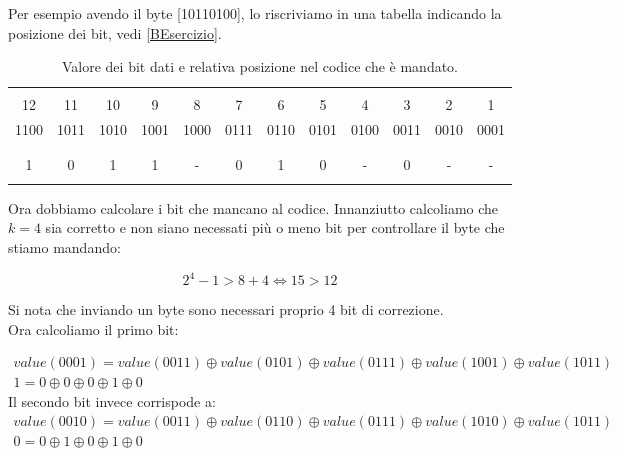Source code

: \documentclass{article}
\begin{document}
Per esempio avendo il byte [10110100], lo riscriviamo in una tabella indicando la posizione dei bit, vedi \autoref{BEsercizio}.

\begin{table}[h]
	\centering
	\begin{tabular}{|c|c|c|c|c|c|c|c|c|c|c|c|}

		\hline
		&  &  &  &  &  &  &  &  &  &  & \\
	  12 & 11 & 10 & 9 & 8 & 7 & 6 & 5 & 4 & 3 & 2 & 1  \\

		1100 & 1011 & 1010 & 1001 & 1000 & 0111 & 0110 & 0101 & 0100 & 0011 & 0010 & 0001 \\
	  &  &  &  &  &  &  &  &  &  &  &  \\
		\hline
		&  &  &  &  &  &  &  &  &  &  &  \\

    1 & 0 & 1 & 1 & - & 0 & 1 & 0 & - & 0 & - & -\\

		&  &  &  &  &  &  &  &  &  &  &  \\
		\hline

	\end{tabular}
	\caption{Valore dei bit dati e relativa posizione nel codice che è mandato.}
	\label{BEsercizio}
\end{table}

Ora dobbiamo calcolare i bit che mancano al codice. Innanziutto calcoliamo che $k=4$ sia corretto e non siano necessati più o meno bit per controllare il byte che stiamo mandando:

\begin{equation*}
		2^4-1>8+4 \iff 15>12
\end{equation*}

Si nota che inviando un byte sono necessari proprio 4 bit di correzione.\\
Ora calcoliamo il primo bit:

\begin{gather*}
	value(0001) = value(0011) \oplus value(0101) \oplus value(0111) \oplus value(1001) \oplus value(1011) \\
	1 = 0 \oplus 0 \oplus 0 \oplus 1 \oplus 0
\end{gather*}
Il secondo bit invece corrispode a:
\begin{gather*}
	value(0010)= value(0011) \oplus value(0110) \oplus value(0111) \oplus value(1010) \oplus value(1011) \\
	0 = 0 \oplus 1 \oplus 0 \oplus 1 \oplus 0
\end{gather*}
\end{document}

★ ★ ★ ★

#### [Your instructions]
All the lines above must be written out exactly, without a single picture.

#### [Response box]
Source code

: \documentclass{article}
\begin{document}
Per esempio avendo il byte [10110100], lo riscriviamo in una tabella indicando la posizione dei bit, vedi \autoref{BEsercizio}.

\begin{table}[h]
	\centering
	\begin{tabular}{|c|c|c|c|c|c|c|c|c|c|c|c|}

		\hline
		&  &  &  &  &  &  &  &  &  &  & \\
	  12 & 11 & 10 & 9 & 8 & 7 & 6 & 5 & 4 & 3 & 2 & 1  \\

		1100 & 1011 & 1010 & 1001 & 1000 & 0111 & 0110 & 0101 & 0100 & 0011 & 0010 & 0001 \\
	  &  &  &  &  &  &  &  &  &  &  &  \\
		\hline
		&  &  &  &  &  &  &  &  &  &  &  \\

    1 & 0 & 1 & 1 & - & 0 & 1 & 0 & - & 0 & - & -\\

		&  &  &  &  &  &  &  &  &  &  &  \\
		\hline

	\end{tabular}
	\caption{Valore dei bit dati e relativa posizione nel codice che è mandato.}
	\label{BEsercizio}
\end{table}

Ora dobbiamo calcolare i bit che mancano al codice. Innanziutto calcoliamo che $k=4$ sia corretto e non siano necessati più o meno bit per controllare il byte che stiamo mandando:

\begin{equation*}
		2^4-1>8+4 \iff 15>12
\end{equation*}

Si nota che inviando un byte sono necessari proprio 4 bit di correzione.\\
Ora calcoliamo il primo bit:

\begin{gather*}
	value(0001) = value(0011) \oplus value(0101) \oplus value(0111) \oplus value(1001) \oplus value(1011) \\
	1 = 0 \oplus 0 \oplus 0 \oplus 1 \oplus 0
\end{gather*}
Il secondo bit invece corrispode a:
\begin{gather*}
	value(0010)= value(0011) \oplus value(0110) \oplus value(0111) \oplus value(1010) \oplus value(1011) \\
	0 = 0 \oplus 1 \oplus 0 \oplus 1 \oplus 0
\end{gather*}
\end{document}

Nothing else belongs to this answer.